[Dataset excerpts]
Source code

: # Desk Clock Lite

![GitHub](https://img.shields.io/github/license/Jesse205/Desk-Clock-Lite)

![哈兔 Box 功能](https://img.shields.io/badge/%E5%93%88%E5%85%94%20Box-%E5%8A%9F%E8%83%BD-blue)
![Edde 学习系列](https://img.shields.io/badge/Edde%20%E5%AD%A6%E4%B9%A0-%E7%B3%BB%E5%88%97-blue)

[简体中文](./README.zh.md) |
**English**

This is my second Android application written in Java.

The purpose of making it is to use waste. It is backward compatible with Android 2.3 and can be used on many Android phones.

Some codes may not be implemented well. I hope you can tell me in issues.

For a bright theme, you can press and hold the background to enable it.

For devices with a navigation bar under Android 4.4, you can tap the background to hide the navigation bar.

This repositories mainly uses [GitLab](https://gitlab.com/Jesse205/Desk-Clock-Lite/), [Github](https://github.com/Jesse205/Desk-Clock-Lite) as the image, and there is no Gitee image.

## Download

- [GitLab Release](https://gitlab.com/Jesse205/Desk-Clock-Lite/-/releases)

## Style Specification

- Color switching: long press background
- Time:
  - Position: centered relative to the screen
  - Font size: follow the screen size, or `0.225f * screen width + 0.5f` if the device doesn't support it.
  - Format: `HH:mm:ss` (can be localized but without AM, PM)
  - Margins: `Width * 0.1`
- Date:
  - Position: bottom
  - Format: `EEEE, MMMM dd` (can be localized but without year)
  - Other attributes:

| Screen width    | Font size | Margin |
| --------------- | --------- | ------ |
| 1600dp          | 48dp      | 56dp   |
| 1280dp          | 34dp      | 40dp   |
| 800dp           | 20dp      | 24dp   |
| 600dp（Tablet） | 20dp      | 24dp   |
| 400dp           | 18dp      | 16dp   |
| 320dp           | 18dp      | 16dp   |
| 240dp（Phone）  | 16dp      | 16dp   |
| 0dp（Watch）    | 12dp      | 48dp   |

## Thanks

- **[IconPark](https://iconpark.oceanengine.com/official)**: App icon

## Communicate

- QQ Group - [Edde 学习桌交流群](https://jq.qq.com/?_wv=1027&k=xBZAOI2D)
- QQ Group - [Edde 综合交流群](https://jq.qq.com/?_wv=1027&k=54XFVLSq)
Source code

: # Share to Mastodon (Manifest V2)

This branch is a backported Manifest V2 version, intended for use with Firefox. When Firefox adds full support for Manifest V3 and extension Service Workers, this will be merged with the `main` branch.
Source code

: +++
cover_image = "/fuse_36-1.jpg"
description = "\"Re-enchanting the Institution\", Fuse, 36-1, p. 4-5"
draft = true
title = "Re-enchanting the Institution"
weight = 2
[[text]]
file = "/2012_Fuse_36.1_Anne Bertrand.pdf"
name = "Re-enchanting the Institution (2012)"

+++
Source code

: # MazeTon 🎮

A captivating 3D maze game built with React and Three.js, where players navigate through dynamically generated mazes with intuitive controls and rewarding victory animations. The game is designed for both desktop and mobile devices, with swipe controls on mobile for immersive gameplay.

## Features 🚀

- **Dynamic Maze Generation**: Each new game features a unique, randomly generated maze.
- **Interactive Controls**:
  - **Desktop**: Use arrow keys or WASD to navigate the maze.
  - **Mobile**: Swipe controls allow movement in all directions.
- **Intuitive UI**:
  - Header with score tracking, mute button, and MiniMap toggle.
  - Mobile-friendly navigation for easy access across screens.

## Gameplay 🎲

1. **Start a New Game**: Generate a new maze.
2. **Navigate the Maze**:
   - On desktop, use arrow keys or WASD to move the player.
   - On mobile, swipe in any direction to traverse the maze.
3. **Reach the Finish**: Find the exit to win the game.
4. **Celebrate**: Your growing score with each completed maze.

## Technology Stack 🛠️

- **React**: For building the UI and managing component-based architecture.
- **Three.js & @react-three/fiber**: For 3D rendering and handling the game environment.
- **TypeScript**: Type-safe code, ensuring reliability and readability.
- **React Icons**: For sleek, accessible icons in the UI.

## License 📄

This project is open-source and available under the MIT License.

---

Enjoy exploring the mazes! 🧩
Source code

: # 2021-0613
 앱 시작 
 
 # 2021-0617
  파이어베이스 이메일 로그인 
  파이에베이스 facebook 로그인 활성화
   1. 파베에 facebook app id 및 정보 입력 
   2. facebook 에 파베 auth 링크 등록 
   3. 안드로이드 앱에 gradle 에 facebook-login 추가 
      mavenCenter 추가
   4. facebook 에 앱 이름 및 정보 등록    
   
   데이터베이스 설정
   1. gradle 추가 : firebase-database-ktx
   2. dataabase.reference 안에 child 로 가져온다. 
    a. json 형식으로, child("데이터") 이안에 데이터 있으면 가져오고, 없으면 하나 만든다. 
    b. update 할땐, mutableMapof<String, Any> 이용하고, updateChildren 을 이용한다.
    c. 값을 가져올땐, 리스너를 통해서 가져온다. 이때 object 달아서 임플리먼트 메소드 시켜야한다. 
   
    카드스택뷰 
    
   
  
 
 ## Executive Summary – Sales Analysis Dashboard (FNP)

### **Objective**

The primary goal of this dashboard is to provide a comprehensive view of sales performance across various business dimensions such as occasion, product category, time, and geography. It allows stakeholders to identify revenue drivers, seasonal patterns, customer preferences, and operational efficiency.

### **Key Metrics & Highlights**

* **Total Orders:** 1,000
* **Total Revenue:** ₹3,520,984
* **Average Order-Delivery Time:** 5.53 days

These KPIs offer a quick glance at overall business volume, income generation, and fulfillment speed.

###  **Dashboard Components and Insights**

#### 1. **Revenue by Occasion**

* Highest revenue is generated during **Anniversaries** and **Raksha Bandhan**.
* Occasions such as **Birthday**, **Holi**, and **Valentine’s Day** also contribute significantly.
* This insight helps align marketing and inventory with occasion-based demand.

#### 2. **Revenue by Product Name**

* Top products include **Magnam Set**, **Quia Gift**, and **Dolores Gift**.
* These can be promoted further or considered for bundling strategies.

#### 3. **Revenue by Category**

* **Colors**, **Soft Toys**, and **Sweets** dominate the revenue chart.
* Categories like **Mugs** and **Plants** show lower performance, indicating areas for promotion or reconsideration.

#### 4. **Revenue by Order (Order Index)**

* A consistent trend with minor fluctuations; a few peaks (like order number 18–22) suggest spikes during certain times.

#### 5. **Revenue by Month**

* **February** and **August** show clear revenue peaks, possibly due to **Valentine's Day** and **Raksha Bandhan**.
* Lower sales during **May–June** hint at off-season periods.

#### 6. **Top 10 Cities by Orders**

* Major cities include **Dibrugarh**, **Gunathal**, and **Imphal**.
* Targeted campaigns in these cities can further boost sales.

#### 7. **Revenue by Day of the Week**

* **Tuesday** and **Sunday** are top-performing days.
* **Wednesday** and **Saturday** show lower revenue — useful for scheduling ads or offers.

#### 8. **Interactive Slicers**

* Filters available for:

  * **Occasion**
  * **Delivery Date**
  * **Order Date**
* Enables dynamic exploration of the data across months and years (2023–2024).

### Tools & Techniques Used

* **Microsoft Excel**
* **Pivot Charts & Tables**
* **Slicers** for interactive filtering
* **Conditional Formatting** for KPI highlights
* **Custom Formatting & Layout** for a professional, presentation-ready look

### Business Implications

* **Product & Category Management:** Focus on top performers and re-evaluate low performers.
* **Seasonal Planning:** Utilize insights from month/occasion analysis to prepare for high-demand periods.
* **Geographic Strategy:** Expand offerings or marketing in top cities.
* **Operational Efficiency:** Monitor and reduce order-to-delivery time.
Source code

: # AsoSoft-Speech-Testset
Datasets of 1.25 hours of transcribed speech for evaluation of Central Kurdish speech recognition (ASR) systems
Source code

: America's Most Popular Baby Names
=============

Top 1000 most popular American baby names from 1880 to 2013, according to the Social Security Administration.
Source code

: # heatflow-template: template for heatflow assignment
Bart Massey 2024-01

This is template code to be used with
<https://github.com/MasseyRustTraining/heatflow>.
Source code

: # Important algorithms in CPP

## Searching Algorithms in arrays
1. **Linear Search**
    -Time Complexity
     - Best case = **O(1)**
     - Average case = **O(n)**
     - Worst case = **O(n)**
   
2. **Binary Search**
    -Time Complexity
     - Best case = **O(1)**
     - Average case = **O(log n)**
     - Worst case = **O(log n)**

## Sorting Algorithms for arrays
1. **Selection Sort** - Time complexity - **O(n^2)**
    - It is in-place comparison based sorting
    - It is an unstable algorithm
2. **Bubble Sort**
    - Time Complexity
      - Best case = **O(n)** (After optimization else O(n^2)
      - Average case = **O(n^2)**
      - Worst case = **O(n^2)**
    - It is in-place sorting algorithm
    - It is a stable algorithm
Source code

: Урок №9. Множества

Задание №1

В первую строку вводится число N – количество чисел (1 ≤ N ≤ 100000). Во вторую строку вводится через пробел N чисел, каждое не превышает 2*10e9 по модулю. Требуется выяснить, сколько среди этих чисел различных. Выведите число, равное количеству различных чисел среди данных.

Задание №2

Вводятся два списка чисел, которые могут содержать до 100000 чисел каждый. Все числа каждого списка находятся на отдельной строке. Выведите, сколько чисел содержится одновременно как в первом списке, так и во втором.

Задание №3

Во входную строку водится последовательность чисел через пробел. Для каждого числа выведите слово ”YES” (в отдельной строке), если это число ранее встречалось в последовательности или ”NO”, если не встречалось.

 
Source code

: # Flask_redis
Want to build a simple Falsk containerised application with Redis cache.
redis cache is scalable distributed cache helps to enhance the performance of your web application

• **EXERCISE INSTRUCTIONS**:
In the entries above, how many lines hold the word "localized"? State the number only.

• **TASK SOLUTION**:
2